● TASK BRIEF
Report only the number of lines that contain the string "have" in the records below.

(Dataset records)
· · · · ·

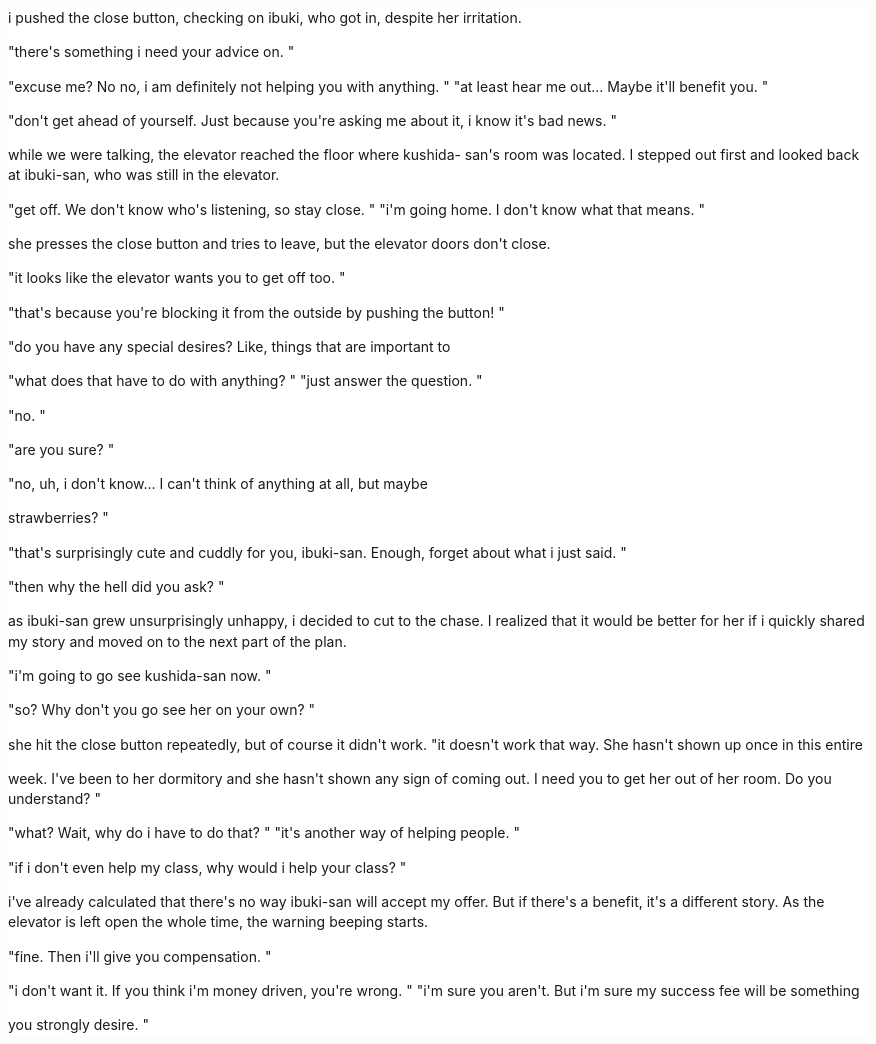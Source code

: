 i pushed the close button, checking on ibuki, who got in, despite her irritation.

"there's something i need your advice on. "

"excuse me? No no, i am definitely not helping you with anything. " "at least hear me out... Maybe it'll benefit you. "

"don't get ahead of yourself. Just because you're asking me about it, i know it's bad news. "

while we were talking, the elevator reached the floor where kushida- san's room was located. I stepped out first and looked back at ibuki-san, who was still in the elevator.

"get off. We don't know who's listening, so stay close. " "i'm going home. I don't know what that means. "

she presses the close button and tries to leave, but the elevator doors don't close.

"it looks like the elevator wants you to get off too. "

"that's because you're blocking it from the outside by pushing the button! "

"do you have any special desires? Like, things that are important to

"what does that have to do with anything? " "just answer the question. "

"no. "

"are you sure? "

"no, uh, i don't know... I can't think of anything at all, but maybe

strawberries? "

"that's surprisingly cute and cuddly for you, ibuki-san. Enough, forget about what i just said. "

"then why the hell did you ask? "

as ibuki-san grew unsurprisingly unhappy, i decided to cut to the chase. I realized that it would be better for her if i quickly shared my story and moved on to the next part of the plan.

"i'm going to go see kushida-san now. "

"so? Why don't you go see her on your own? "

she hit the close button repeatedly, but of course it didn't work. "it doesn't work that way. She hasn't shown up once in this entire

week. I've been to her dormitory and she hasn't shown any sign of coming out. I need you to get her out of her room. Do you understand? "

"what? Wait, why do i have to do that? " "it's another way of helping people. "

"if i don't even help my class, why would i help your class? "

i've already calculated that there's no way ibuki-san will accept my offer. But if there's a benefit, it's a different story. As the elevator is left open the whole time, the warning beeping starts.

"fine. Then i'll give you compensation. "

"i don't want it. If you think i'm money driven, you're wrong. " "i'm sure you aren't. But i'm sure my success fee will be something

you strongly desire. "
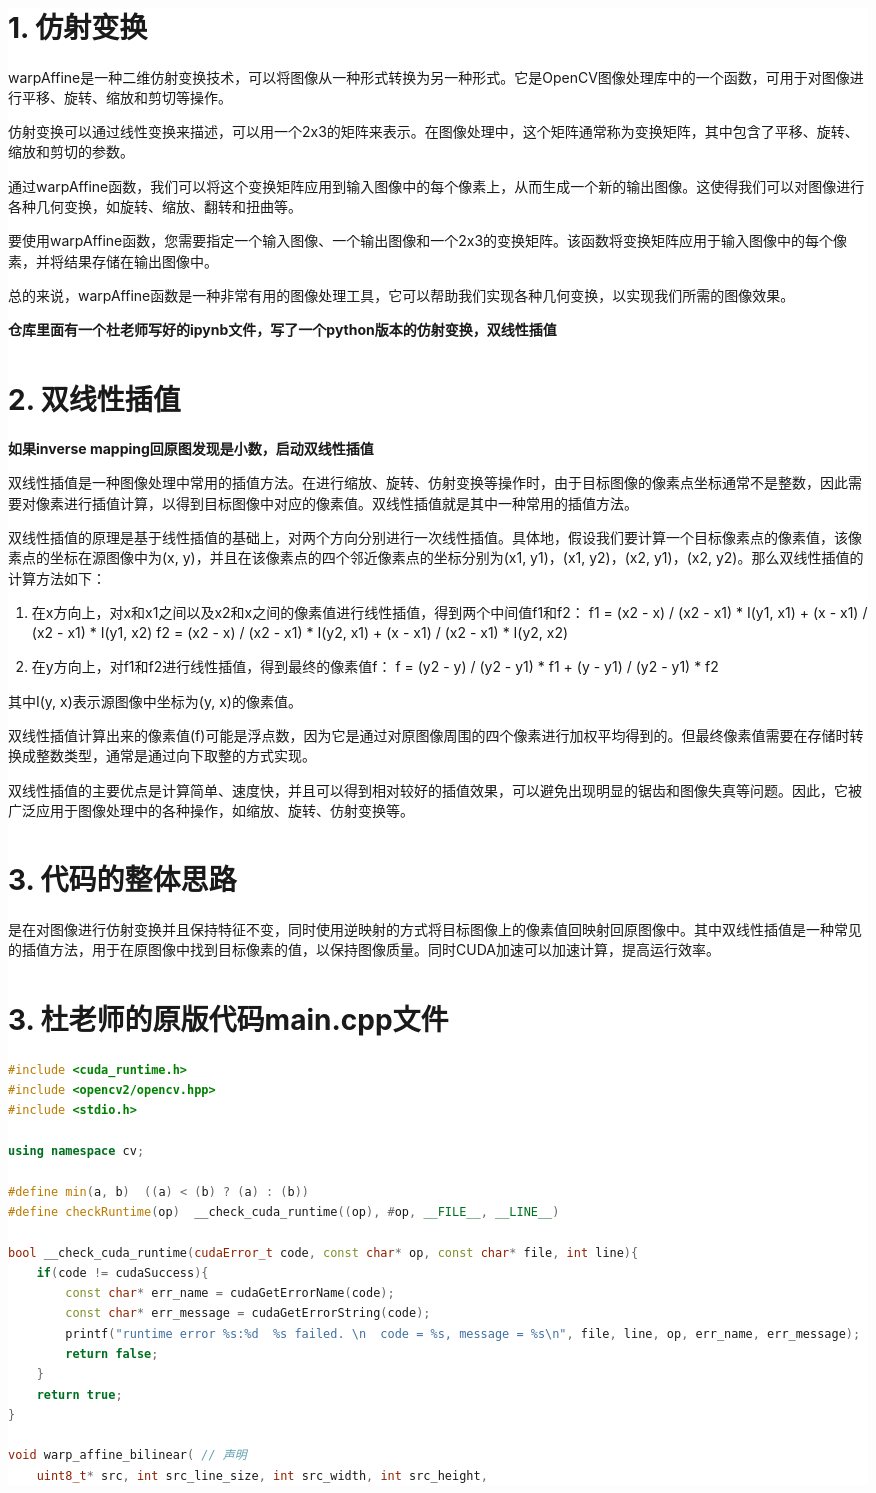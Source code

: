
# 1. 仿射变换
warpAffine是一种二维仿射变换技术，可以将图像从一种形式转换为另一种形式。它是OpenCV图像处理库中的一个函数，可用于对图像进行平移、旋转、缩放和剪切等操作。

仿射变换可以通过线性变换来描述，可以用一个2x3的矩阵来表示。在图像处理中，这个矩阵通常称为变换矩阵，其中包含了平移、旋转、缩放和剪切的参数。

通过warpAffine函数，我们可以将这个变换矩阵应用到输入图像中的每个像素上，从而生成一个新的输出图像。这使得我们可以对图像进行各种几何变换，如旋转、缩放、翻转和扭曲等。

要使用warpAffine函数，您需要指定一个输入图像、一个输出图像和一个2x3的变换矩阵。该函数将变换矩阵应用于输入图像中的每个像素，并将结果存储在输出图像中。

总的来说，warpAffine函数是一种非常有用的图像处理工具，它可以帮助我们实现各种几何变换，以实现我们所需的图像效果。

**仓库里面有一个杜老师写好的ipynb文件，写了一个python版本的仿射变换，双线性插值**

# 2. 双线性插值

**如果inverse mapping回原图发现是小数，启动双线性插值**

双线性插值是一种图像处理中常用的插值方法。在进行缩放、旋转、仿射变换等操作时，由于目标图像的像素点坐标通常不是整数，因此需要对像素进行插值计算，以得到目标图像中对应的像素值。双线性插值就是其中一种常用的插值方法。

双线性插值的原理是基于线性插值的基础上，对两个方向分别进行一次线性插值。具体地，假设我们要计算一个目标像素点的像素值，该像素点的坐标在源图像中为(x, y)，并且在该像素点的四个邻近像素点的坐标分别为(x1, y1)，(x1, y2)，(x2, y1)，(x2, y2)。那么双线性插值的计算方法如下：

1. 在x方向上，对x和x1之间以及x2和x之间的像素值进行线性插值，得到两个中间值f1和f2：
f1 = (x2 - x) / (x2 - x1) * I(y1, x1) + (x - x1) / (x2 - x1) * I(y1, x2)
f2 = (x2 - x) / (x2 - x1) * I(y2, x1) + (x - x1) / (x2 - x1) * I(y2, x2)

2. 在y方向上，对f1和f2进行线性插值，得到最终的像素值f：
f = (y2 - y) / (y2 - y1) * f1 + (y - y1) / (y2 - y1) * f2

其中I(y, x)表示源图像中坐标为(y, x)的像素值。

双线性插值计算出来的像素值(f)可能是浮点数，因为它是通过对原图像周围的四个像素进行加权平均得到的。但最终像素值需要在存储时转换成整数类型，通常是通过向下取整的方式实现。

双线性插值的主要优点是计算简单、速度快，并且可以得到相对较好的插值效果，可以避免出现明显的锯齿和图像失真等问题。因此，它被广泛应用于图像处理中的各种操作，如缩放、旋转、仿射变换等。

# 3. 代码的整体思路
是在对图像进行仿射变换并且保持特征不变，同时使用逆映射的方式将目标图像上的像素值回映射回原图像中。其中双线性插值是一种常见的插值方法，用于在原图像中找到目标像素的值，以保持图像质量。同时CUDA加速可以加速计算，提高运行效率。

# 3. 杜老师的原版代码main.cpp文件
```cpp
#include <cuda_runtime.h>
#include <opencv2/opencv.hpp>
#include <stdio.h>

using namespace cv;

#define min(a, b)  ((a) < (b) ? (a) : (b))
#define checkRuntime(op)  __check_cuda_runtime((op), #op, __FILE__, __LINE__)

bool __check_cuda_runtime(cudaError_t code, const char* op, const char* file, int line){
    if(code != cudaSuccess){
        const char* err_name = cudaGetErrorName(code);    
        const char* err_message = cudaGetErrorString(code);  
        printf("runtime error %s:%d  %s failed. \n  code = %s, message = %s\n", file, line, op, err_name, err_message);   
        return false;
    }
    return true;
}

void warp_affine_bilinear( // 声明
    uint8_t* src, int src_line_size, int src_width, int src_height, 
```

· · · · ·

● YOUR SOLUTION
3